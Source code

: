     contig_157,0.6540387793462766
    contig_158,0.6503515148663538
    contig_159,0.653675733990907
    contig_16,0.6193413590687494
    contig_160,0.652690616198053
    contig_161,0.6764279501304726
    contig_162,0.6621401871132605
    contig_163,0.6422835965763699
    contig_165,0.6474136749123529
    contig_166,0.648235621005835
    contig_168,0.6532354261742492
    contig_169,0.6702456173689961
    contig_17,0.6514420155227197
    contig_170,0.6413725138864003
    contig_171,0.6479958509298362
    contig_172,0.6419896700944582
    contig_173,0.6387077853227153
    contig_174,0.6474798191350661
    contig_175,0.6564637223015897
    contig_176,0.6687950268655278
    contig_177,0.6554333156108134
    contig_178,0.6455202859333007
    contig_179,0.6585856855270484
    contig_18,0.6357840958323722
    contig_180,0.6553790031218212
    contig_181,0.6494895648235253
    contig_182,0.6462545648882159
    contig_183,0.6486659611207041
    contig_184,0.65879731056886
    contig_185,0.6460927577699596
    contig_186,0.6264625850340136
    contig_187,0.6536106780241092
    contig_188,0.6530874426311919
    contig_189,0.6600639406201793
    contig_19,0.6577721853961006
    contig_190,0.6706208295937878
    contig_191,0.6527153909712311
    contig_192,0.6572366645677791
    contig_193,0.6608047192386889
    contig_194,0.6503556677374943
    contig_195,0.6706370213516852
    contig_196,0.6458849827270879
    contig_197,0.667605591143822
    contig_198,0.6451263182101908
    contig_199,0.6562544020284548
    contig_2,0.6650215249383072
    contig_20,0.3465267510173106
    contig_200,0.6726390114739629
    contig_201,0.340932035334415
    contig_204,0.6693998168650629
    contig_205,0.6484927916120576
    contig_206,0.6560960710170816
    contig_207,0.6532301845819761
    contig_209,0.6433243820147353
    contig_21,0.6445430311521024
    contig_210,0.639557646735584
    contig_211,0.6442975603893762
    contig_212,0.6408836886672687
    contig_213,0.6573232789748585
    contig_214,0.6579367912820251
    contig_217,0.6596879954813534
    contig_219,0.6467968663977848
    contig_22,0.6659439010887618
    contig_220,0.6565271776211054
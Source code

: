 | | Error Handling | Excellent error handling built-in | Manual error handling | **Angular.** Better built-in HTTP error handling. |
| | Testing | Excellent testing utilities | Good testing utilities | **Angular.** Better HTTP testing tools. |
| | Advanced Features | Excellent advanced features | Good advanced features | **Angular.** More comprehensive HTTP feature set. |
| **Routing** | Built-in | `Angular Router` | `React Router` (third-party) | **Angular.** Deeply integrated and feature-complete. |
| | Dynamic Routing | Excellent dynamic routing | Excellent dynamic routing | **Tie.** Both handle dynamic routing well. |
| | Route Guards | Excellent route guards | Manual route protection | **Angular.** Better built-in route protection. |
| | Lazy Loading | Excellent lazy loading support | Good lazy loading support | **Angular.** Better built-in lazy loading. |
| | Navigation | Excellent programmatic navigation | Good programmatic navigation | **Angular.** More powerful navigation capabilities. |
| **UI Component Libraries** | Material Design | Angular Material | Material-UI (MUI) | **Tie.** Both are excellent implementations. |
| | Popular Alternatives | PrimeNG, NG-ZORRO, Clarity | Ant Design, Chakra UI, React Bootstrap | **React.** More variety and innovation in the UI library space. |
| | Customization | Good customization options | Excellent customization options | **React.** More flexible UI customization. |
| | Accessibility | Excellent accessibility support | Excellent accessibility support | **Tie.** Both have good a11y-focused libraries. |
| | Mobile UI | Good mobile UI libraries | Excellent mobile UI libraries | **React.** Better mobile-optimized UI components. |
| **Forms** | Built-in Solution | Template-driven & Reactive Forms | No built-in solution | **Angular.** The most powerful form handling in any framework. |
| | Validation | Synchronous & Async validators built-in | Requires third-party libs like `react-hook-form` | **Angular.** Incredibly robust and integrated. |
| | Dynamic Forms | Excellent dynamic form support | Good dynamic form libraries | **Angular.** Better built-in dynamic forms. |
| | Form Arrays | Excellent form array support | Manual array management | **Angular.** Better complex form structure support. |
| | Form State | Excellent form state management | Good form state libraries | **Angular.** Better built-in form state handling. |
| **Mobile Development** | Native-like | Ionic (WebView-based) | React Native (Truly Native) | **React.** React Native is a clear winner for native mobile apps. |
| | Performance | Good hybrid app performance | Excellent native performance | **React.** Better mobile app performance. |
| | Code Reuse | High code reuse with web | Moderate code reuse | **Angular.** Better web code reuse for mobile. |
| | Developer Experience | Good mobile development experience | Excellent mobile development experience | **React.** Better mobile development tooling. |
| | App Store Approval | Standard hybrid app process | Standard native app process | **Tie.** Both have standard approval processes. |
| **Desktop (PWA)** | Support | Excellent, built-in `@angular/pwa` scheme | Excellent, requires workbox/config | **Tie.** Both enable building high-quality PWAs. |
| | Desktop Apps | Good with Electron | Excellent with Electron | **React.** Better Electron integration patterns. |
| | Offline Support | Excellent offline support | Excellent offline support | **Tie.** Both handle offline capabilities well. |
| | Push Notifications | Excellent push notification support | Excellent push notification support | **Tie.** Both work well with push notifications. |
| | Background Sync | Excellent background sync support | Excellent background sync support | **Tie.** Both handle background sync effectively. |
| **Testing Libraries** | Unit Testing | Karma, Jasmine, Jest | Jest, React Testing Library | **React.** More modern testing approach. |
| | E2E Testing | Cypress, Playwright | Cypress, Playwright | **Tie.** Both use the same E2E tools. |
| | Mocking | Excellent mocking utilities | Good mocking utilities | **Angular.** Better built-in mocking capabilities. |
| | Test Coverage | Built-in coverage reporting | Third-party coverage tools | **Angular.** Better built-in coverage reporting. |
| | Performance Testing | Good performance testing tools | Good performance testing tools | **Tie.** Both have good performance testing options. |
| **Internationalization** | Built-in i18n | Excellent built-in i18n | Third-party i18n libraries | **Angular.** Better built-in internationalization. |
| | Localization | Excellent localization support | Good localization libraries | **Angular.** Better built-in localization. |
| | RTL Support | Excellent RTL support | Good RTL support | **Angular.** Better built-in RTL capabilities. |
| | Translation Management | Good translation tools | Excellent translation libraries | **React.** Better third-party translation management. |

| ASSIGNED TASK |
Filter the data for the string "have". Copy each matching line.

| FINISHED TASK |
| | Accessibility | Excellent accessibility support | Excellent accessibility support | **Tie.** Both have good a11y-focused libraries. |
| | App Store Approval | Standard hybrid app process | Standard native app process | **Tie.** Both have standard approval processes. |
| | Performance Testing | Good performance testing tools | Good performance testing tools | **Tie.** Both have good performance testing options. |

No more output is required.